Odd Brown Substance under microscope. Sorry for blurriness. This is at 10x. 400x was too blurry for camera... 








[/url]20141117_013718 by kmac325xi, on Flickr[/IMG]


Because of my schedule I was only able to take my pictures to a local "brand store" Which does have a very knowledgeable aquatics department head who I was able to speak with. another employee and herself looked at it and were very confident that it was fungus. She recommended API Fungus Cure Which has been in my tanks now for about 36 hours. Interestingly almost immediately within 2 hours all of my fish with the exception of the now even sicker Boesmani Rainbow perked up and began to act much more energized and have begun showing their colors again. I was told the this fungal cure also can cure some bacteria as well. Since my 29 gallon tank had 3 platiies in there too with some fin rot and sudden formation of crusty lips. I took the 6 cories out of the tank and put them in with the loaches. I managed to obtain a 35 gallon storage bin so they are not stressed. The problem is once again I don't know what to do with them if treatment is successful especially if they are carriers. A for the remaining male boesmani, I believe he's gotten worse. I had some new pics. I also have a video of what he has been doing for 3 days now. He has stayed in the water stream swimming a little weaker each day. I'm not sure if he's going to make it...

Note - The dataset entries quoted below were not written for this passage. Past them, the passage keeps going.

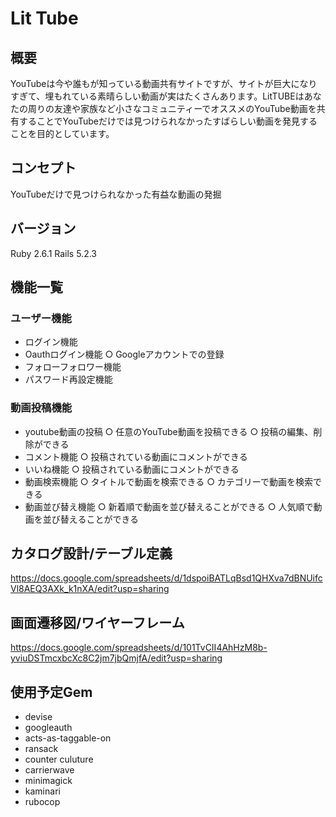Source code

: # Lit Tube
## 概要
YouTubeは今や誰もが知っている動画共有サイトですが、サイトが巨大になりすぎて、埋もれている素晴らしい動画が実はたくさんあります。LitTUBEはあなたの周りの友達や家族など小さなコミュニティーでオススメのYouTube動画を共有することでYouTubeだけでは見つけられなかったすばらしい動画を発見することを目的としています。
## コンセプト
YouTubeだけで見つけられなかった有益な動画の発掘
## バージョン
Ruby 2.6.1 Rails 5.2.3
## 機能一覧
### ユーザー機能
+ ログイン機能
+ Oauthログイン機能
○ Googleアカウントでの登録
+ フォローフォロワー機能
+ パスワード再設定機能
### 動画投稿機能
+ youtube動画の投稿
○ 任意のYouTube動画を投稿できる
○ 投稿の編集、削除ができる
+ コメント機能
○ 投稿されている動画にコメントができる
+ いいね機能
○ 投稿されている動画にコメントができる
+ 動画検索機能
○ タイトルで動画を検索できる
○ カテゴリーで動画を検索できる
+ 動画並び替え機能
○ 新着順で動画を並び替えることができる
○ 人気順で動画を並び替えることができる
## カタログ設計/テーブル定義
https://docs.google.com/spreadsheets/d/1dspoiBATLqBsd1QHXva7dBNUifcVl8AEQ3AXk_k1nXA/edit?usp=sharing
## 画面遷移図/ワイヤーフレーム
https://docs.google.com/spreadsheets/d/101TvCII4AhHzM8b-yviuDSTmcxbcXc8C2jm7jbQmjfA/edit?usp=sharing
## 使用予定Gem
+ devise
+ googleauth
+ acts-as-taggable-on
+ ransack
+ counter culuture
+ carrierwave
+ minimagick
+ kaminari
+ rubocop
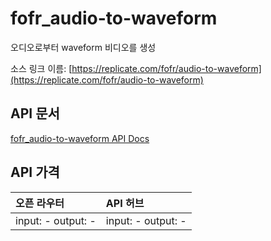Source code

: # fofr_audio-to-waveform

오디오로부터 waveform 비디오를 생성

소스 링크 이름: [https://replicate.com/fofr/audio-to-waveform](https://replicate.com/fofr/audio-to-waveform)

## API 문서

[fofr_audio-to-waveform API Docs](../apis/kr/fofr_audio-to-waveform.md)

## API 가격

| 오픈 라우터 | API 허브 |
|:---|:---|
| input: - output: - | input: - output: - |
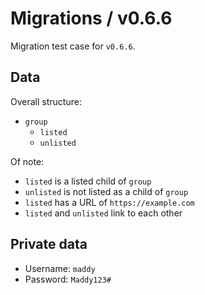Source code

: # Migrations / v0.6.6

Migration test case for `v0.6.6`.

## Data

Overall structure:

* `group`
    * `listed`
    * `unlisted`

Of note:

* `listed` is a listed child of `group`
* `unlisted` is not listed as a child of `group`
* `listed` has a URL of `https://example.com`
* `listed` and `unlisted` link to each other

## Private data

* Username: `maddy`
* Password: `Maddy123#`
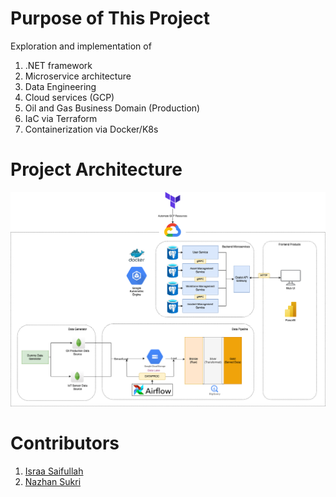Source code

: # Purpose of This Project
Exploration and implementation of
1) .NET framework
2) Microservice architecture
3) Data Engineering
4) Cloud services (GCP)
5) Oil and Gas Business Domain (Production)
6) IaC via Terraform
7) Containerization via Docker/K8s

# Project Architecture
![Alt text](architecture-v2.png)

# Contributors
1) [Israa Saifullah](https://www.linkedin.com/in/israaibnusaifullah/)
2) [Nazhan Sukri ](https://www.linkedin.com/in/ahmad-nazhan/)

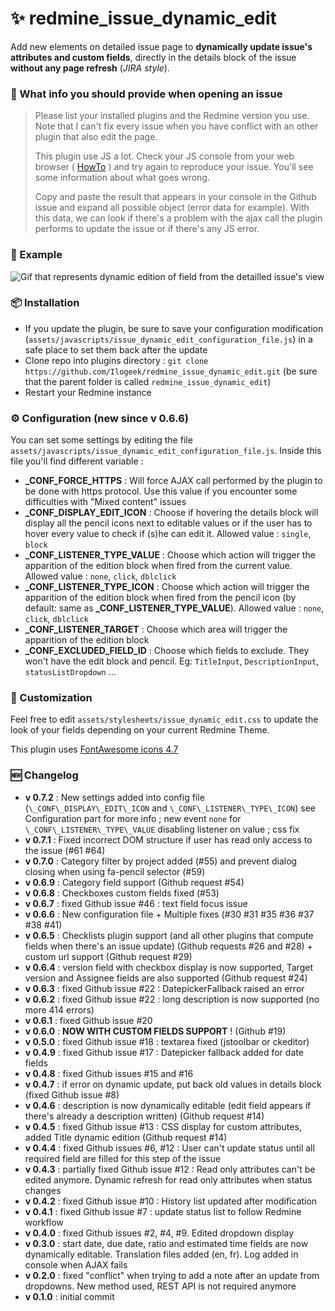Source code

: # ✨  redmine_issue_dynamic_edit

Add new elements on detailed issue page to **dynamically update issue's attributes and custom fields**, directly in the details block of the issue **without any page refresh** (*JIRA style*).


### 🔴  What info you should provide when opening an issue
>Please list your installed plugins and the Redmine version you use. Note that I can't fix every issue when you have conflict with an other plugin that also edit the page.
>
>This plugin use JS a lot. Check your JS console from your web browser ( [HowTo](https://webmasters.stackexchange.com/a/77337) ) and try again to reproduce your issue. You'll see some information about what goes wrong. 
>
>Copy and paste the result that appears in your console in the Github issue and expand all possible object (error data for example). With this data, we can look if there's a problem with the ajax call the plugin performs to update the issue or if there's any JS error.

### 🔎  Example

![Gif that represents dynamic edition of field from the detailled issue's view](/doc/edit.gif)

### 📦  Installation

* If you update the plugin, be sure to save your configuration modification (`assets/javascripts/issue_dynamic_edit_configuration_file.js`) in a safe place to set them back after the update 
* Clone repo into plugins directory : `git clone https://github.com/Ilogeek/redmine_issue_dynamic_edit.git` (be sure that the parent folder is called `redmine_issue_dynamic_edit`)
* Restart your Redmine instance

### ⚙  Configuration (new since v 0.6.6)

You can set some settings by editing the file `assets/javascripts/issue_dynamic_edit_configuration_file.js`. Inside this file you'll find different variable :
* **\_CONF\_FORCE\_HTTPS** : Will force AJAX call performed by the plugin to be done with https protocol. Use this value if you encounter some difficulties with "Mixed content" issues 
* **\_CONF\_DISPLAY\_EDIT\_ICON** : Choose if hovering the details block will display all the pencil icons next to editable values or if the user has to hover every value to check if (s)he can edit it. Allowed value : `single`, `block`
* **\_CONF\_LISTENER\_TYPE\_VALUE** : Choose which action will trigger the apparition of the edition block when fired from the current value. Allowed value : `none`, `click`, `dblclick`
* **\_CONF\_LISTENER\_TYPE\_ICON** : Choose which action will trigger the apparition of the edition block when fired from the pencil icon (by default: same as **\_CONF\_LISTENER\_TYPE\_VALUE**). Allowed value : `none`, `click`, `dblclick`
* **\_CONF\_LISTENER\_TARGET** : Choose which area will trigger the apparition of the edition block
* **\_CONF\_EXCLUDED\_FIELD\_ID** : Choose which fields to exclude. They won't have the edit block and pencil. Eg: `TitleInput`, `DescriptionInput`, `statusListDropdown` ...

### 🎨  Customization

Feel free to edit `assets/stylesheets/issue_dynamic_edit.css` to update the look of your fields depending on your current Redmine Theme. 

This plugin uses [FontAwesome icons 4.7](https://fontawesome.com/v4.7.0/)

### 🆕  Changelog

* **v 0.7.2** : New settings added into config file (`\_CONF\_DISPLAY\_EDIT\_ICON` and `\_CONF\_LISTENER\_TYPE\_ICON`) see Configuration part for more info ; new event `none` for `\_CONF\_LISTENER\_TYPE\_VALUE` disabling listener on value ; css fix
* **v 0.7.1** : Fixed incorrect DOM structure if user has read only access to the issue (#61 #64)
* **v 0.7.0** : Category filter by project added (#55) and prevent dialog closing when using fa-pencil selector (#59)
* **v 0.6.9** : Category field support (Github request #54)
* **v 0.6.8** : Checkboxes custom fields fixed (#53)
* **v 0.6.7** : fixed Github issue #46 : text field focus issue
* **v 0.6.6** : New configuration file + Multiple fixes (#30 #31 #35 #36 #37 #38 #41)
* **v 0.6.5** : Checklists plugin support (and all other plugins that compute fields when there's an issue update) (Github requests #26 and #28) + custom url support (Github request #29)
* **v 0.6.4** : version field with checkbox display is now supported, Target version and Assignee fields are also supported (Github request #24)
* **v 0.6.3** : fixed Github issue #22 : DatepickerFallback raised an error
* **v 0.6.2** : fixed Github issue #22 : long description is now supported (no more 414 errors)
* **v 0.6.1** : fixed Github issue #20
* **v 0.6.0** : **NOW WITH CUSTOM FIELDS SUPPORT** ! (Github #19)
* **v 0.5.0** : fixed Github issue #18 : textarea fixed (jstoolbar or ckeditor)
* **v 0.4.9** : fixed Github issue #17 : Datepicker fallback added for date fields
* **v 0.4.8** : fixed Github issues #15 and #16
* **v 0.4.7** : if error on dynamic update, put back old values in details block (fixed Github issue #8)
* **v 0.4.6** : description is now dynamically editable (edit field appears if there's already a description written) (Github request #14)
* **v 0.4.5** : fixed Github issue #13 : CSS display for custom attributes, added Title dynamic edition (Github request #14)
* **v 0.4.4** : fixed Github issues #6, #12 : User can't update status until all required field are filled for this step of the issue
* **v 0.4.3** : partially fixed Github issue #12 : Read only attributes can't be edited anymore. Dynamic refresh for read only attributes when status changes
* **v 0.4.2** : fixed Github issue #10 : History list updated after modification
* **v 0.4.1** : fixed Github issue #7 : update status list to follow Redmine workflow
* **v 0.4.0** : fixed Github issues #2, #4, #9. Edited dropdown display
* **v 0.3.0** : start date, due date, ratio and estimated time fields are now dynamically editable. Translation files added (en, fr). Log added in console when AJAX fails
* **v 0.2.0** : fixed "conflict" when trying to add a note after an update from dropdowns. New method used, REST API is not required anymore
* **v 0.1.0** : initial commit
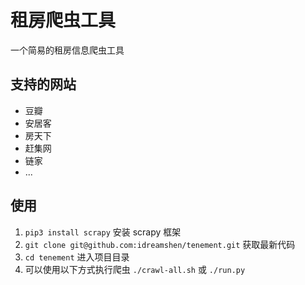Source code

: # 租房爬虫工具
一个简易的租房信息爬虫工具

## 支持的网站
* 豆瓣
* 安居客
* 房天下
* 赶集网
* 链家
* ...

## 使用
1. `pip3 install scrapy` 安装 scrapy 框架
2. `git clone git@github.com:idreamshen/tenement.git` 获取最新代码
3. `cd tenement` 进入项目目录
4. 可以使用以下方式执行爬虫 `./crawl-all.sh` 或 `./run.py`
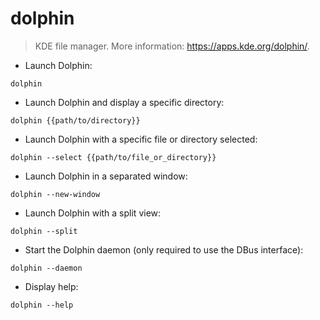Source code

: # dolphin

> KDE file manager.
> More information: <https://apps.kde.org/dolphin/>.

- Launch Dolphin:

`dolphin`

- Launch Dolphin and display a specific directory:

`dolphin {{path/to/directory}}`

- Launch Dolphin with a specific file or directory selected:

`dolphin --select {{path/to/file_or_directory}}`

- Launch Dolphin in a separated window:

`dolphin --new-window`

- Launch Dolphin with a split view:

`dolphin --split`

- Start the Dolphin daemon (only required to use the DBus interface):

`dolphin --daemon`

- Display help:

`dolphin --help`

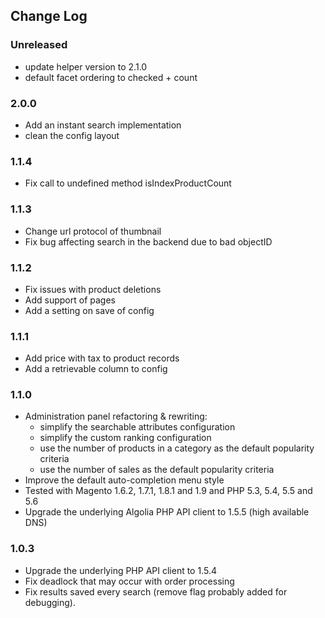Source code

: ## Change Log

### Unreleased 
- update helper version to 2.1.0
- default facet ordering to checked + count

### 2.0.0

- Add an instant search implementation
- clean the config layout

### 1.1.4
- Fix call to undefined method isIndexProductCount

### 1.1.3
- Change url protocol of thumbnail
- Fix bug affecting search in the backend due to bad objectID

### 1.1.2
- Fix issues with product deletions
- Add support of pages
- Add a setting on save of config

### 1.1.1 

- Add price with tax to product records
- Add a retrievable column to config

### 1.1.0
 - Administration panel refactoring & rewriting:
   - simplify the searchable attributes configuration
   - simplify the custom ranking configuration
   - use the number of products in a category as the default popularity criteria
   - use the number of sales as the default popularity criteria
 - Improve the default auto-completion menu style
 - Tested with Magento 1.6.2, 1.7.1, 1.8.1 and 1.9 and PHP 5.3, 5.4, 5.5 and 5.6
 - Upgrade the underlying Algolia PHP API client to 1.5.5 (high available DNS)

### 1.0.3
 - Upgrade the underlying PHP API client to 1.5.4
 - Fix deadlock that may occur with order processing
 - Fix results saved every search (remove flag probably added for debugging).
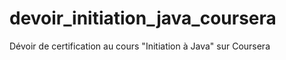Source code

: ﻿devoir_initiation_java_coursera
===============================

Dévoir de certification au cours "Initiation à Java" sur Coursera
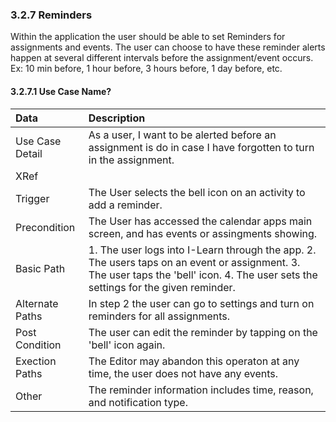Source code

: ### 3.2.7 Reminders

Within the application the user should be able to set Reminders for assignments and events. The user can choose to have these reminder alerts happen at several different intervals before the assignment/event occurs. Ex: 10 min before, 1 hour before, 3 hours before, 1 day before, etc.

#### 3.2.7.1 Use Case Name?

|Data           | Description |
|:--------------|:-----------------|
|Use Case Detail| As a user, I want to be alerted before an assignment is do in case I have forgotten to turn in the assignment. |
|XRef           ||
|Trigger	| The User selects the bell icon on an activity to add a reminder.|		
|Precondition 	| The User has accessed the calendar apps main screen, and has events or assingments showing.|
|Basic Path	| 1. The user logs into I-Learn through the app. 2. The users taps on an event or assignment. 3. The user taps the 'bell' icon. 4. The user sets the settings for the given reminder.|
|Alternate Paths| In step 2 the user can go to settings and turn on reminders for all assignments.|
|Post Condition| The user can edit the reminder by tapping on the 'bell' icon again.|
|Exection Paths	| The Editor may abandon this operaton at any time, the user does not have any events.|
|Other		| The reminder information includes time, reason, and notification type.|
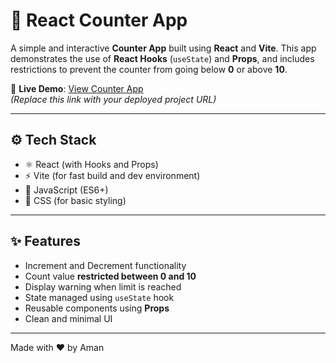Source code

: # 🔢 React Counter App

A simple and interactive **Counter App** built using **React** and **Vite**. This app demonstrates the use of **React Hooks** (`useState`) and **Props**, and includes restrictions to prevent the counter from going below **0** or above **10**.

🔗 **Live Demo**: [View Counter App](https://counter-app-seven-hazel.vercel.app/)  
*(Replace this link with your deployed project URL)*

---

## ⚙️ Tech Stack

- ⚛️ React (with Hooks and Props)
- ⚡ Vite (for fast build and dev environment)
- 🧠 JavaScript (ES6+)
- 💅 CSS (for basic styling)

---

## ✨ Features

- Increment and Decrement functionality
- Count value **restricted between 0 and 10**
- Display warning when limit is reached
- State managed using `useState` hook
- Reusable components using **Props**
- Clean and minimal UI

---

Made with ❤️ by Aman

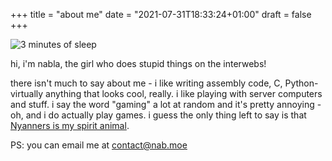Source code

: +++
title = "about me"
date = "2021-07-31T18:33:24+01:00"
draft = false
+++

![3 minutes of sleep](/images/about/me_constantly.jpg "literally me 24/7")

hi, i'm nabla, the girl who does stupid things on the interwebs!

there isn't much to say about me - i like writing assembly code, C, Python- virtually anything that looks cool, really. i like playing with server computers and stuff. i say the word "gaming" a lot at random and it's pretty annoying - oh, and i do actually play games. i guess the only thing left to say is that [Nyanners is my spirit animal](https://tube.cadence.moe/channel/UCO5Jvsc_sKuZi3MhnJxrlzQ).

PS: you can email me at [contact@nab.moe](mailto:contact@nab.moe)

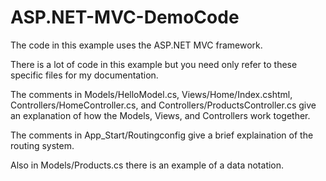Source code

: # ASP.NET-MVC-DemoCode
The code in this example uses the ASP.NET MVC framework.

There is a lot of code in this example but you need only refer to these specific files for my documentation.

The comments in Models/HelloModel.cs, Views/Home/Index.cshtml, Controllers/HomeController.cs, and Controllers/ProductsController.cs give an explanation of how the Models, Views, and Controllers work together.

The comments in App_Start/Routingconfig give a brief explaination of the routing system.

Also in Models/Products.cs there is an example of a data notation.
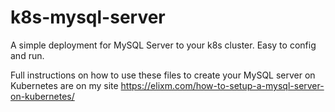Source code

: # k8s-mysql-server
A simple deployment for MySQL Server to your k8s cluster. Easy to config and run.

Full instructions on how to use these files to create your MySQL server on Kubernetes are on my site https://elixm.com/how-to-setup-a-mysql-server-on-kubernetes/

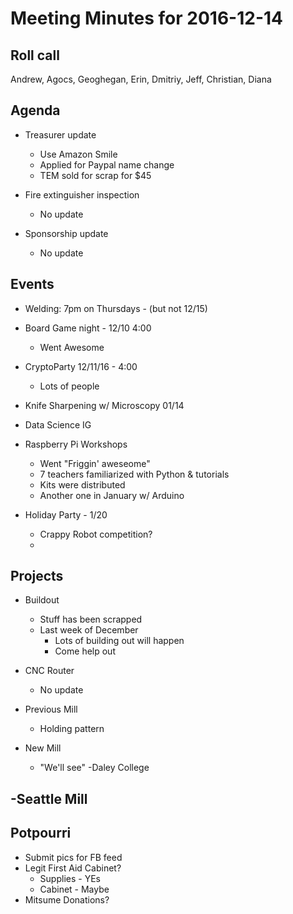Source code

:Meeting Minutes for 2016-12-14
==============================

Roll call
---------
Andrew, Agocs, Geoghegan, Erin, Dmitriy, Jeff, Christian, Diana

Agenda
------
- Treasurer update
  - Use Amazon Smile
  - Applied  for Paypal name change
  - TEM sold for scrap for $45 

- Fire extinguisher inspection
  - No update

- Sponsorship update
  - No update


Events
------
- Welding: 7pm on Thursdays - (but not 12/15)

- Board Game night - 12/10 4:00
  - Went Awesome

- CryptoParty 12/11/16 - 4:00
  - Lots of people

- Knife Sharpening w/ Microscopy 01/14 

- Data Science IG 

- Raspberry Pi Workshops
  - Went "Friggin' aweseome" 
  - 7 teachers familiarized with Python & tutorials
  - Kits were distributed
  - Another one in January w/ Arduino

- Holiday Party - 1/20
  - Crappy Robot competition?
  - 

 
  

Projects
--------
- Buildout
  - Stuff has been scrapped
  - Last week of December
    - Lots of building out will happen 
    - Come help out

- CNC Router
  - No update

- Previous Mill 
  - Holding pattern

- New Mill
  - "We'll see" -Daley College

-Seattle Mill
  - 


Potpourri
---------

- Submit pics for FB feed
- Legit First Aid Cabinet?
  - Supplies - YEs
  - Cabinet - Maybe
- Mitsume Donations?  




 



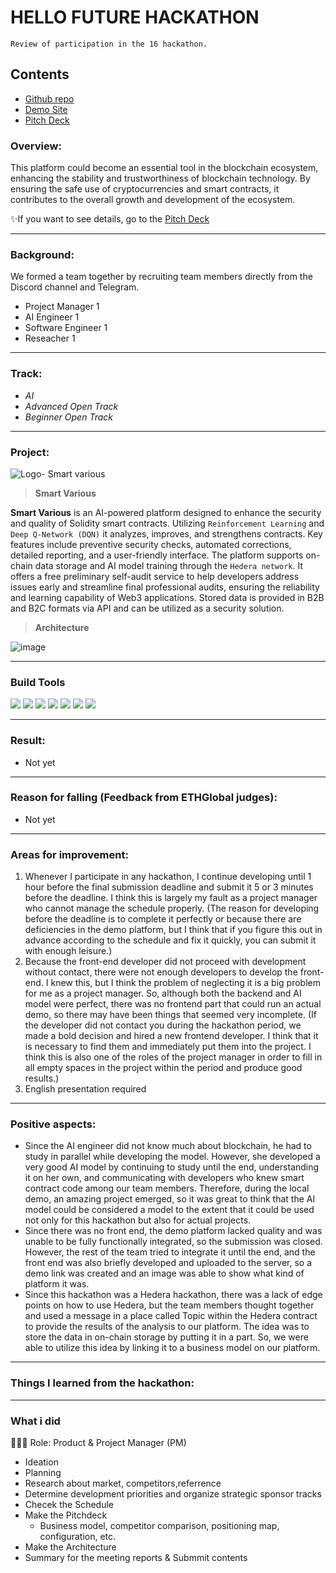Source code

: # HELLO FUTURE HACKATHON

`Review of participation in the 16 hackathon.`

## Contents
- [Github repo](https://github.com/Julius-Ky/hedera-smart-various)
- [Demo Site](https://smart-various-frontend.vercel.app/)
- [Pitch Deck](https://drive.google.com/file/d/10VPKheYaQZMI3irpoz2xKe92JPURnooq/view?usp=sharing)

### Overview:
This platform could become an essential tool in the blockchain ecosystem, enhancing the stability and trustworthiness of blockchain technology. 
By ensuring the safe use of cryptocurrencies and smart contracts, it contributes to the overall growth and development of the ecosystem.

✨If you want to see details, go to the [Pitch Deck](https://drive.google.com/file/d/10VPKheYaQZMI3irpoz2xKe92JPURnooq/view?usp=sharing)

---
### Background:
We formed a team together by recruiting team members directly from the Discord channel and Telegram.
- Project Manager 1
- AI Engineer 1
- Software Engineer 1
- Reseacher 1

---
### Track:

- *AI*
- *Advanced Open Track*
- *Beginner Open Track*

---
### Project:
![Logo- Smart various](https://github.com/user-attachments/assets/1fb3afdb-382a-4b57-98da-9b805737b6d3)

> **Smart Various**

**Smart Various** is an AI-powered platform designed to enhance the security and quality of Solidity smart contracts. Utilizing `Reinforcement Learning` and `Deep Q-Network (DQN)` it analyzes, improves, and strengthens contracts. Key features include preventive security checks, automated corrections, detailed reporting, and a user-friendly interface. The platform supports on-chain data storage and AI model training through the `Hedera network`. It offers a free preliminary self-audit service to help developers address issues early and streamline final professional audits, ensuring the reliability and learning capability of Web3 applications. Stored data is provided in B2B and B2C formats via API and can be utilized as a security solution.

> **Architecture**

![image](https://github.com/user-attachments/assets/389e82b1-73f0-4cb2-a91a-c76f1c9ee617)

---
### Build Tools
<img src="https://img.shields.io/badge/Typescript-3178C6?style=flat&logo=typescript&logoColor=white"/> <img src="https://img.shields.io/badge/Go-00ADD8?style=flat&logo=go&logoColor=white"/> <img src="https://img.shields.io/badge/JavaScript-F7DF1E?style=flat&logo=javascript&logoColor=white"/> <img src="https://img.shields.io/badge/Next.js-ffffff?style=flat&logo=nextdotjs&logoColor=black"/> <img src="https://img.shields.io/badge/React-61DAFB?style=flat&logo=react&logoColor=white"/> <img src="https://img.shields.io/badge/Solidity-363636?style=flat&logo=solidity&logoColor=white"/> <img src="https://img.shields.io/badge/Web3.js-F16822?style=flat&logo=web3dotjs&logoColor=white"/>

---
### Result:
- Not yet

---
### Reason for falling (Feedback from ETHGlobal judges):
- Not yet

---
### Areas for improvement:
1) Whenever I participate in any hackathon, I continue developing until 1 hour before the final submission deadline and submit it 5 or 3 minutes before the deadline. I think this is largely my fault as a project manager who cannot manage the schedule properly. (The reason for developing before the deadline is to complete it perfectly or because there are deficiencies in the demo platform, but I think that if you figure this out in advance according to the schedule and fix it quickly, you can submit it with enough leisure.)
2) Because the front-end developer did not proceed with development without contact, there were not enough developers to develop the front-end. I knew this, but I think the problem of neglecting it is a big problem for me as a project manager. So, although both the backend and AI model were perfect, there was no frontend part that could run an actual demo, so there may have been things that seemed very incomplete. (If the developer did not contact you during the hackathon period, we made a bold decision and hired a new frontend developer. I think that it is necessary to find them and immediately put them into the project. I think this is also one of the roles of the project manager in order to fill in all empty spaces in the project within the period and produce good results.)
3) English presentation required

---
### Positive aspects:
- Since the AI ​​engineer did not know much about blockchain, he had to study in parallel while developing the model. However, she developed a very good AI model by continuing to study until the end, understanding it on her own, and communicating with developers who knew smart contract code among our team members.
Therefore, during the local demo, an amazing project emerged, so it was great to think that the AI ​​model could be considered a model to the extent that it could be used not only for this hackathon but also for actual projects.
- Since there was no front end, the demo platform lacked quality and was unable to be fully functionally integrated, so the submission was closed. However, the rest of the team tried to integrate it until the end, and the front end was also briefly developed and uploaded to the server, so a demo link was created and an image was able to show what kind of platform it was.
- Since this hackathon was a Hedera hackathon, there was a lack of edge points on how to use Hedera, but the team members thought together and used a message in a place called Topic within the Hedera contract to provide the results of the analysis to our platform. The idea was to store the data in on-chain storage by putting it in a part. So, we were able to utilize this idea by linking it to a business model on our platform.

---
### Things I learned from the hackathon:


---
### What i did
👨🏼‍💻 Role: Product & Project Manager (PM)

- Ideation
- Planning
- Research about market, competitors,referrence
- Determine development priorities and organize strategic sponsor tracks
- Checek the Schedule
- Make the Pitchdeck
  - Business model, competitor comparison, positioning map, configuration, etc.
- Make the Architecture
- Summary for the meeting reports & Submmit contents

https://www.youtube.com/watch?v=3bM2FHFGado


----------



## Kim (Apr 30, 2008)

I'll give it a shot. This could be bacterial gill disease, usually caused by Flavobacterium, Pseudomonas (this one is pretty distinct if grow on agar since it gives off a grapefruit like smell), or Aeromonas. Another reason - besides what I think is inflammatory changes in the gill tissue - that I am thinking bacterial is that it responded slightly to melafix, which is a mild antibacterial substance. The behavior in the video seems like gill disease to me, since the fish appears to be swimming in the most oxygenated area of the tank. I'd try treating the tank with a gram-negative antibiotic like kanamycin (shouldn't hurt your gram-positive beneficial bacteria), but let me read over your other post and see if I missed anything.


----------



## Kim (Apr 30, 2008)

So, you described the scale issues a lot more in the other thread. I'm still leaning toward a bacterial issue (the bacteria that I listed above can infect any area of the fish - scales, fins, gills, etc.). The excess slime coat, exudate, and fin rot are all similar to a case study I reviewed the other day - those fish ended up having an aeromonas infection. However, some parasites also infect the scales and gills - I'll check into it a bit more. I know you mentioned costia (a protozoan parasite), and this certainly appears similar.....but there is that gelatinous exudate that just looks bacterial to me....


----------



## kmacF30 (Jun 8, 2014)

Kim said:


> So, you described the scale issues a lot more in the other thread. I'm still leaning toward a bacterial issue (the bacteria that I listed above can infect any area of the fish - scales, fins, gills, etc.). The excess slime coat, exudate, and fin rot are all similar to a case study I reviewed the other day - those fish ended up having an aeromonas infection. However, some parasites also infect the scales and gills - I'll check into it a bit more. I know you mentioned costia (a protozoan parasite), and this certainly appears similar.....but there is that gelatinous exudate that just looks bacterial to me....


Thanks so much for reading through my painfully long posts! I will look up aeromonas infections. The API Fungus Cure I am currently using seems to have an active ingredient known as Acriflavine which I have read can treat some bacterial infections as well as parasites. Do you think I should choose a better course of action? I guess at this point I am also really worried about my cories and Loaches since they remain in make shift tank, not showing any symptoms but I'm worried maybe they might be the next victims.


----------



## Kim (Apr 30, 2008)

That's a tough one. Acriflavine is an antibacterial agent, so it may help with this issue if in fact it is bacterial. I have a few questions for you: first, what magnification were those gill pictures? Also, did you manage to get a scale scraping from the body? That would help to rule out a parasitic infection. Also, do the fish still exhibit the white slimy threads protruding from the scales? If so, can you tell that it is just slime with certainty? As for the mouth exudate (which is one of the main factors I was thinking bacterial), did it come out of the mouth (like it was regurgitated) or was the tissue surrounding the mouth actually liquified (this was my first impression but I didn't see it in person and wouldn't want to recommend a treatment course without this info)?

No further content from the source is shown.